▶ **Exercise goal**
From the first line to the last, please print the entries exactly, omitting pictures.

(Exercise data)

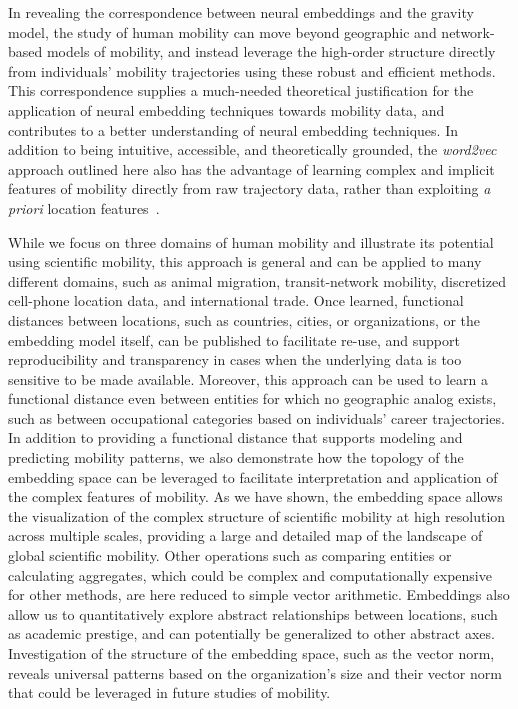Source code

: \documentclass[12pt]{article} %
\begin{document}
In revealing the correspondence between neural embeddings and the gravity model, the study of human mobility can move beyond geographic and network-based models of mobility, and instead leverage the high-order structure directly from individuals' mobility trajectories using these robust and efficient methods.
This correspondence supplies a much-needed theoretical justification for the application of neural embedding techniques towards mobility data, and contributes to a better understanding of neural embedding techniques. 
In addition to being intuitive, accessible, and theoretically grounded, the \textit{word2vec} approach outlined here also has the advantage of learning complex and implicit features of mobility directly from raw trajectory data, rather than exploiting \textit{a priori} location features~\cite{simini2021deep}.


While we focus on three domains of human mobility and illustrate its potential using scientific mobility, this approach is general and can be applied to many different domains, such as animal migration, transit-network mobility,  discretized cell-phone location data,  and international trade.
Once learned, functional distances between locations, such as countries, cities, or organizations, or the embedding model itself, can be published to facilitate re-use, and support reproducibility and transparency in cases when the underlying data is too sensitive to be made available.
Moreover, this approach can be used to learn a functional distance even between entities for which no geographic analog exists, such as between occupational categories based on individuals' career trajectories.
In addition to providing a functional distance that supports modeling and predicting mobility patterns, we also demonstrate how the topology of the embedding space can be leveraged to facilitate interpretation and application of the complex features of mobility.
As we have shown, the embedding space allows the visualization of the complex structure of scientific mobility at high resolution across multiple scales, providing a large and detailed map of the landscape of global scientific mobility.
Other operations such as comparing entities or calculating aggregates, which could be complex and computationally expensive for other methods, are here reduced to simple vector arithmetic.
Embeddings also allow us to quantitatively explore abstract relationships between locations, such as academic prestige, and can potentially be generalized to other abstract axes.
Investigation of the structure of the embedding space, such as the vector norm, reveals universal patterns based on the organization's size and their vector norm that could be leveraged in future studies of mobility.
\end{document}
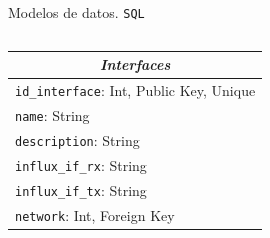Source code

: \documentclass[aspectratio=169,xcolor=dvipsnames]{beamer}
\begin{document}
\begin{frame}{Modelos de datos. \texttt{SQL}}
\begin{columns}
			\begin{column}{0.5\textwidth}
				\begin{table}[h!]
					\centering
					\begin{tabular}{|l|}
						\hline
						\multicolumn{1}{|c|}{\textit{\textbf{Interfaces}}} \\ \hline
						\texttt{id\_interface}: Int, Public Key, Unique             \\ \hline
						\texttt{name}: String                                       \\ \hline
						\texttt{description}: String                                \\ \hline
						\texttt{influx\_if\_rx}: String                             \\ \hline
						\texttt{influx\_if\_tx}: String                             \\ \hline
						\texttt{network}: Int, Foreign Key                          \\ \hline
					\end{tabular}
				\end{table}
			\end{column}
		\end{columns}
	\end{frame}
\end{document}
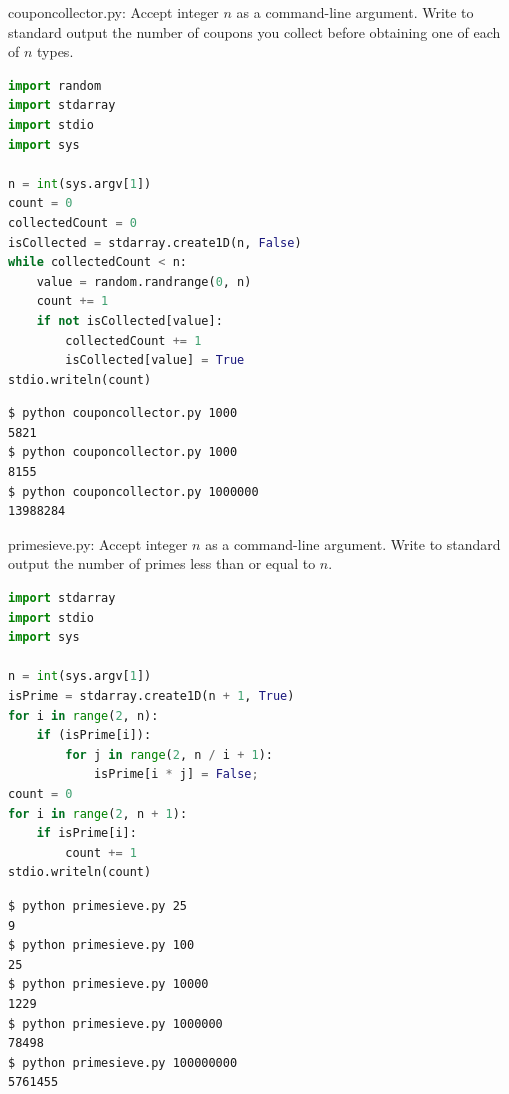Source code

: \documentclass[8pt,a4paper,compress,handout]{beamer}
\begin{document}
\begin{frame}[fragile]
\begin{framed}
\tiny couponcollector.py: Accept integer $n$ as a command-line argument. Write to standard output the number of coupons you collect before obtaining one of each of $n$ types.
\end{framed}

\begin{lstlisting}[language=Python]
import random
import stdarray
import stdio
import sys

n = int(sys.argv[1])
count = 0
collectedCount = 0
isCollected = stdarray.create1D(n, False)
while collectedCount < n:
    value = random.randrange(0, n)
    count += 1
    if not isCollected[value]:
        collectedCount += 1
        isCollected[value] = True
stdio.writeln(count)
\end{lstlisting}

\begin{lstlisting}[language={}]
$ python couponcollector.py 1000
5821
$ python couponcollector.py 1000
8155
$ python couponcollector.py 1000000
13988284
\end{lstlisting}
\end{frame}

\begin{frame}[fragile]
\begin{framed}
\tiny primesieve.py: Accept integer $n$ as a command-line argument. Write to standard output the number of primes less than or equal to $n$.
\end{framed}

\begin{lstlisting}[language=Python]
import stdarray
import stdio
import sys

n = int(sys.argv[1])
isPrime = stdarray.create1D(n + 1, True)
for i in range(2, n):
    if (isPrime[i]):
        for j in range(2, n / i + 1):
            isPrime[i * j] = False;
count = 0
for i in range(2, n + 1):
    if isPrime[i]:
        count += 1
stdio.writeln(count)
\end{lstlisting}

\begin{lstlisting}[language={}]
$ python primesieve.py 25
9
$ python primesieve.py 100
25
$ python primesieve.py 10000
1229
$ python primesieve.py 1000000
78498
$ python primesieve.py 100000000
5761455
\end{lstlisting}
\end{frame}
\end{document}
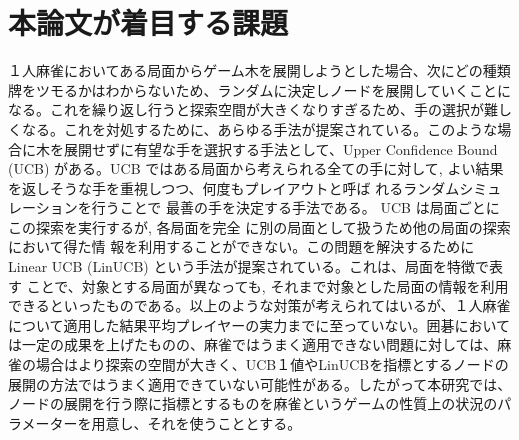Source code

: \section{本論文が着目する課題}
１人麻雀においてある局面からゲーム木を展開しようとした場合、次にどの種類牌をツモるかはわからないため、ランダムに決定しノードを展開していくことになる。これを繰り返し行うと探索空間が大きくなりすぎるため、手の選択が難しくなる。これを対処するために、あらゆる手法が提案されている。このような場合に木を展開せずに有望な手を選択する手法として、Upper Confidence Bound (UCB) \cite{UCB}がある。UCB ではある局面から考えられる全ての手に対して, よい結果 を返しそうな手を重視しつつ、何度もプレイアウトと呼ば れるランダムシミュレーションを行うことで 最善の手を決定する手法である。
UCB は局面ごとにこの探索を実行するが, 各局面を完全 に別の局面として扱うため他の局面の探索において得た情 報を利用することができない。この問題を解決するためにLinear UCB (LinUCB) \cite{LinUCB} という手法が提案されている。これは、局面を特徴で表す ことで、対象とする局面が異なっても, それまで対象とした局面の情報を利用できるといったものである。以上のような対策が考えられてはいるが、１人麻雀について適用した結果平均プレイヤーの実力までに至っていない。囲碁においては一定の成果を上げたものの、麻雀ではうまく適用できない問題に対しては、麻雀の場合はより探索の空間が大きく、UCB１値やLinUCBを指標とするノードの展開の方法ではうまく適用できていない可能性がある。したがって本研究では、ノードの展開を行う際に指標とするものを麻雀というゲームの性質上の状況のパラメーターを用意し、それを使うこととする。

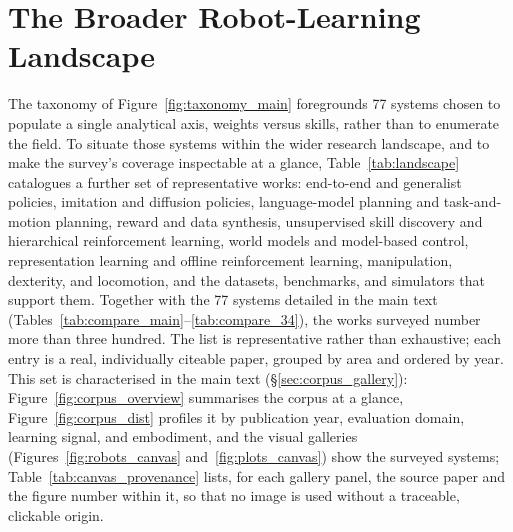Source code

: \PassOptionsToPackage{svgnames,dvipsnames}{xcolor} \documentclass[acmsmall,screen,nonacm]{acmart}
\begin{document}



\clearpage
\appendix
\section{The Broader Robot-Learning Landscape}
\label{sec:landscape}

The taxonomy of Figure~\ref{fig:taxonomy_main} foregrounds 77 systems chosen to populate a single
analytical axis, weights versus skills, rather than to enumerate the field. To situate those systems
within the wider research landscape, and to make the survey's coverage inspectable at a glance,
Table~\ref{tab:landscape} catalogues a further set of representative works: end-to-end and generalist
policies, imitation and diffusion policies, language-model planning and task-and-motion planning,
reward and data synthesis, unsupervised skill discovery and hierarchical reinforcement learning, world
models and model-based control, representation learning and offline reinforcement learning,
manipulation, dexterity, and locomotion, and the datasets, benchmarks, and simulators that support
them. Together with the 77 systems detailed in the main text
(Tables~\ref{tab:compare_main}--\ref{tab:compare_34}), the works surveyed number more than three
hundred. The list is representative rather than exhaustive; each entry is a real, individually
citeable paper, grouped by area and ordered by year. This set is characterised in the main text
(\S\ref{sec:corpus_gallery}): Figure~\ref{fig:corpus_overview} summarises the corpus at a glance,
Figure~\ref{fig:corpus_dist} profiles it by publication year, evaluation domain, learning signal,
and embodiment, and the visual galleries (Figures~\ref{fig:robots_canvas} and~\ref{fig:plots_canvas})
show the surveyed systems; Table~\ref{tab:canvas_provenance} lists, for each gallery panel, the
source paper and the figure number within it, so that no image is used without a traceable,
clickable origin.
\end{document}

(End Exercise data)

▶ **Answer to the exercise**
Source code

: \documentclass[12pt]{article} %
\begin{document}
In revealing the correspondence between neural embeddings and the gravity model, the study of human mobility can move beyond geographic and network-based models of mobility, and instead leverage the high-order structure directly from individuals' mobility trajectories using these robust and efficient methods.
This correspondence supplies a much-needed theoretical justification for the application of neural embedding techniques towards mobility data, and contributes to a better understanding of neural embedding techniques. 
In addition to being intuitive, accessible, and theoretically grounded, the \textit{word2vec} approach outlined here also has the advantage of learning complex and implicit features of mobility directly from raw trajectory data, rather than exploiting \textit{a priori} location features~\cite{simini2021deep}.


While we focus on three domains of human mobility and illustrate its potential using scientific mobility, this approach is general and can be applied to many different domains, such as animal migration, transit-network mobility,  discretized cell-phone location data,  and international trade.
Once learned, functional distances between locations, such as countries, cities, or organizations, or the embedding model itself, can be published to facilitate re-use, and support reproducibility and transparency in cases when the underlying data is too sensitive to be made available.
Moreover, this approach can be used to learn a functional distance even between entities for which no geographic analog exists, such as between occupational categories based on individuals' career trajectories.
In addition to providing a functional distance that supports modeling and predicting mobility patterns, we also demonstrate how the topology of the embedding space can be leveraged to facilitate interpretation and application of the complex features of mobility.
As we have shown, the embedding space allows the visualization of the complex structure of scientific mobility at high resolution across multiple scales, providing a large and detailed map of the landscape of global scientific mobility.
Other operations such as comparing entities or calculating aggregates, which could be complex and computationally expensive for other methods, are here reduced to simple vector arithmetic.
Embeddings also allow us to quantitatively explore abstract relationships between locations, such as academic prestige, and can potentially be generalized to other abstract axes.
Investigation of the structure of the embedding space, such as the vector norm, reveals universal patterns based on the organization's size and their vector norm that could be leveraged in future studies of mobility.
\end{document}
Source code

: \documentclass[aspectratio=169,xcolor=dvipsnames]{beamer}
\begin{document}
\begin{frame}{Modelos de datos. \texttt{SQL}}
\begin{columns}
			\begin{column}{0.5\textwidth}
				\begin{table}[h!]
					\centering
					\begin{tabular}{|l|}
						\hline
						\multicolumn{1}{|c|}{\textit{\textbf{Interfaces}}} \\ \hline
						\texttt{id\_interface}: Int, Public Key, Unique             \\ \hline
						\texttt{name}: String                                       \\ \hline
						\texttt{description}: String                                \\ \hline
						\texttt{influx\_if\_rx}: String                             \\ \hline
						\texttt{influx\_if\_tx}: String                             \\ \hline
						\texttt{network}: Int, Foreign Key                          \\ \hline
					\end{tabular}
				\end{table}
			\end{column}
		\end{columns}
	\end{frame}
\end{document}
Source code

: \documentclass[8pt,a4paper,compress,handout]{beamer}
\begin{document}
\begin{frame}[fragile]
\begin{framed}
\tiny couponcollector.py: Accept integer $n$ as a command-line argument. Write to standard output the number of coupons you collect before obtaining one of each of $n$ types.
\end{framed}

\begin{lstlisting}[language=Python]
import random
import stdarray
import stdio
import sys

n = int(sys.argv[1])
count = 0
collectedCount = 0
isCollected = stdarray.create1D(n, False)
while collectedCount < n:
    value = random.randrange(0, n)
    count += 1
    if not isCollected[value]:
        collectedCount += 1
        isCollected[value] = True
stdio.writeln(count)
\end{lstlisting}

\begin{lstlisting}[language={}]
$ python couponcollector.py 1000
5821
$ python couponcollector.py 1000
8155
$ python couponcollector.py 1000000
13988284
\end{lstlisting}
\end{frame}

\begin{frame}[fragile]
\begin{framed}
\tiny primesieve.py: Accept integer $n$ as a command-line argument. Write to standard output the number of primes less than or equal to $n$.
\end{framed}

\begin{lstlisting}[language=Python]
import stdarray
import stdio
import sys

n = int(sys.argv[1])
isPrime = stdarray.create1D(n + 1, True)
for i in range(2, n):
    if (isPrime[i]):
        for j in range(2, n / i + 1):
            isPrime[i * j] = False;
count = 0
for i in range(2, n + 1):
    if isPrime[i]:
        count += 1
stdio.writeln(count)
\end{lstlisting}

\begin{lstlisting}[language={}]
$ python primesieve.py 25
9
$ python primesieve.py 100
25
$ python primesieve.py 10000
1229
$ python primesieve.py 1000000
78498
$ python primesieve.py 100000000
5761455
\end{lstlisting}
\end{frame}
\end{document}
Source code

: \section{本論文が着目する課題}
１人麻雀においてある局面からゲーム木を展開しようとした場合、次にどの種類牌をツモるかはわからないため、ランダムに決定しノードを展開していくことになる。これを繰り返し行うと探索空間が大きくなりすぎるため、手の選択が難しくなる。これを対処するために、あらゆる手法が提案されている。このような場合に木を展開せずに有望な手を選択する手法として、Upper Confidence Bound (UCB) \cite{UCB}がある。UCB ではある局面から考えられる全ての手に対して, よい結果 を返しそうな手を重視しつつ、何度もプレイアウトと呼ば れるランダムシミュレーションを行うことで 最善の手を決定する手法である。
UCB は局面ごとにこの探索を実行するが, 各局面を完全 に別の局面として扱うため他の局面の探索において得た情 報を利用することができない。この問題を解決するためにLinear UCB (LinUCB) \cite{LinUCB} という手法が提案されている。これは、局面を特徴で表す ことで、対象とする局面が異なっても, それまで対象とした局面の情報を利用できるといったものである。以上のような対策が考えられてはいるが、１人麻雀について適用した結果平均プレイヤーの実力までに至っていない。囲碁においては一定の成果を上げたものの、麻雀ではうまく適用できない問題に対しては、麻雀の場合はより探索の空間が大きく、UCB１値やLinUCBを指標とするノードの展開の方法ではうまく適用できていない可能性がある。したがって本研究では、ノードの展開を行う際に指標とするものを麻雀というゲームの性質上の状況のパラメーターを用意し、それを使うこととする。

Source code

: \PassOptionsToPackage{svgnames,dvipsnames}{xcolor} \documentclass[acmsmall,screen,nonacm]{acmart}
\begin{document}



\clearpage
\appendix
\section{The Broader Robot-Learning Landscape}
\label{sec:landscape}

The taxonomy of Figure~\ref{fig:taxonomy_main} foregrounds 77 systems chosen to populate a single
analytical axis, weights versus skills, rather than to enumerate the field. To situate those systems
within the wider research landscape, and to make the survey's coverage inspectable at a glance,
Table~\ref{tab:landscape} catalogues a further set of representative works: end-to-end and generalist
policies, imitation and diffusion policies, language-model planning and task-and-motion planning,
reward and data synthesis, unsupervised skill discovery and hierarchical reinforcement learning, world
models and model-based control, representation learning and offline reinforcement learning,
manipulation, dexterity, and locomotion, and the datasets, benchmarks, and simulators that support
them. Together with the 77 systems detailed in the main text
(Tables~\ref{tab:compare_main}--\ref{tab:compare_34}), the works surveyed number more than three
hundred. The list is representative rather than exhaustive; each entry is a real, individually
citeable paper, grouped by area and ordered by year. This set is characterised in the main text
(\S\ref{sec:corpus_gallery}): Figure~\ref{fig:corpus_overview} summarises the corpus at a glance,
Figure~\ref{fig:corpus_dist} profiles it by publication year, evaluation domain, learning signal,
and embodiment, and the visual galleries (Figures~\ref{fig:robots_canvas} and~\ref{fig:plots_canvas})
show the surveyed systems; Table~\ref{tab:canvas_provenance} lists, for each gallery panel, the
source paper and the figure number within it, so that no image is used without a traceable,
clickable origin.
\end{document}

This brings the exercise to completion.